X

Doya doya yaşamak için hayatınızdan keşke kavramını çıkartın

Gün içerisinde kaç kez kullanıyorsunuz acaba keşkeyle başlayan cümleleri? ‘Keşke geç kalmasaydım, ‘Keşke daha dikkatli olsaydım’, ‘Keşke bu adamı hiç görmeseydim’, ‘Keşke daha güzel bir arabam olsaydı’, ‘Keşke saçım uzun olsaydı’, ‘Keşke 10 yıl öncesine dönebilsem’…

Sahip olmadığınız veya aslında olmadığınız kavramlar için sarf ettiğiniz bunca keşke, size istediklerinize sahip olma şansı yaratmıyor veya zamanı geri getirmeye yetmiyor. Diğer yandan, keşke ile başlayan her cümle için aslında bulunduğunuz bu muhteşem anı, şu an sahip olduklarımızı ve gelecekte sahip olabileceklerinizi de bir kez daha görmezden gelmiş oluyorsunuz.

Keşke demeyi bıraktığınızda hayatınızda önemli bir dönüşümü başlatmış olursunuz.

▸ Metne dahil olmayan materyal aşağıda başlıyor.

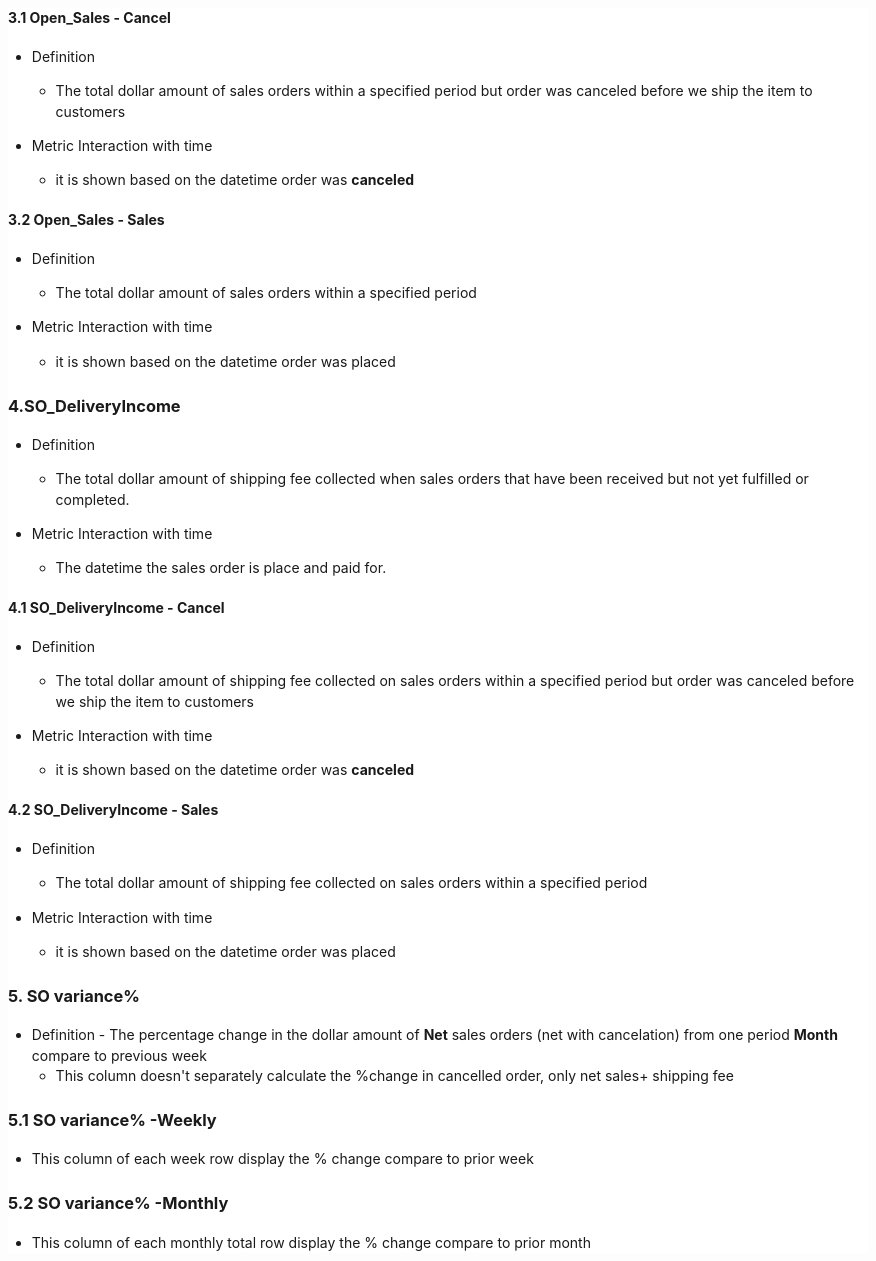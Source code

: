 #### 3.1 Open_Sales - Cancel 

- Definition 
	-  The total dollar amount of sales orders within a specified period but order was canceled before we ship the item to customers

- Metric Interaction with time
	- it is shown based on the datetime order was **canceled**
#### 3.2 Open_Sales - Sales

- Definition 
	-  The total dollar amount of sales orders within a specified period

- Metric Interaction with time
	- it is shown based on the datetime order was placed
### 4.SO_DeliveryIncome

- Definition 
	- The total dollar amount of shipping fee collected when sales orders that have been received but not yet fulfilled or completed.
	
- Metric Interaction with time
	- The datetime the sales order is place and paid for.
#### 4.1 SO_DeliveryIncome - Cancel 

- Definition 
	-  The total dollar amount of shipping fee collected on sales orders within a specified period but order was canceled before we ship the item to customers

- Metric Interaction with time
	- it is shown based on the datetime order was **canceled**
#### 4.2 SO_DeliveryIncome - Sales

- Definition 
	-  The total dollar amount of shipping fee collected on sales orders within a specified period

- Metric Interaction with time
	- it is shown based on the datetime order was placed

	
### 5. SO variance%

- Definition 
		- The percentage change in the dollar amount of **Net** sales orders (net with cancelation) from one period **Month** compare to previous week
	- This column doesn't separately calculate the %change in cancelled order, only net sales+ shipping fee
### 5.1 SO variance% -Weekly
- This column of each week row display the % change compare to prior week
### 5.2 SO variance% -Monthly
- This column of each monthly total row display the % change compare to prior month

Keşke enerjisi ile aslında hiç farkında olmadan hissettiğiniz temel duygular ve kendiniz için kodladığınız mesajlar yaratırsınız. Ve bunları keşke demeyi bırakacağınız bakış açısı ve farkındalıkla değiştirmeniz, hayatınızda önemli fark yaratacaktır.

Keşkenizi; pişmanlık hissinden ‘Bu tecrübe bana ne katmak için buradaydı?’ sorusuna dönüştürün:

Hayatınızın birçok tecrübesi için bunu söyleyebilirsiniz; ‘Keşke bu şekilde bir seçim yapmasaydım’. Fakat ne kadar keşke deseniz de zaman geriye akmaz ve siz o tecrübeyi hayatınızdan silemezsiniz ve keşke diyerek yarattığınız pişmanlık hissi adeta bir gölge gibi sizi her anınızda izler.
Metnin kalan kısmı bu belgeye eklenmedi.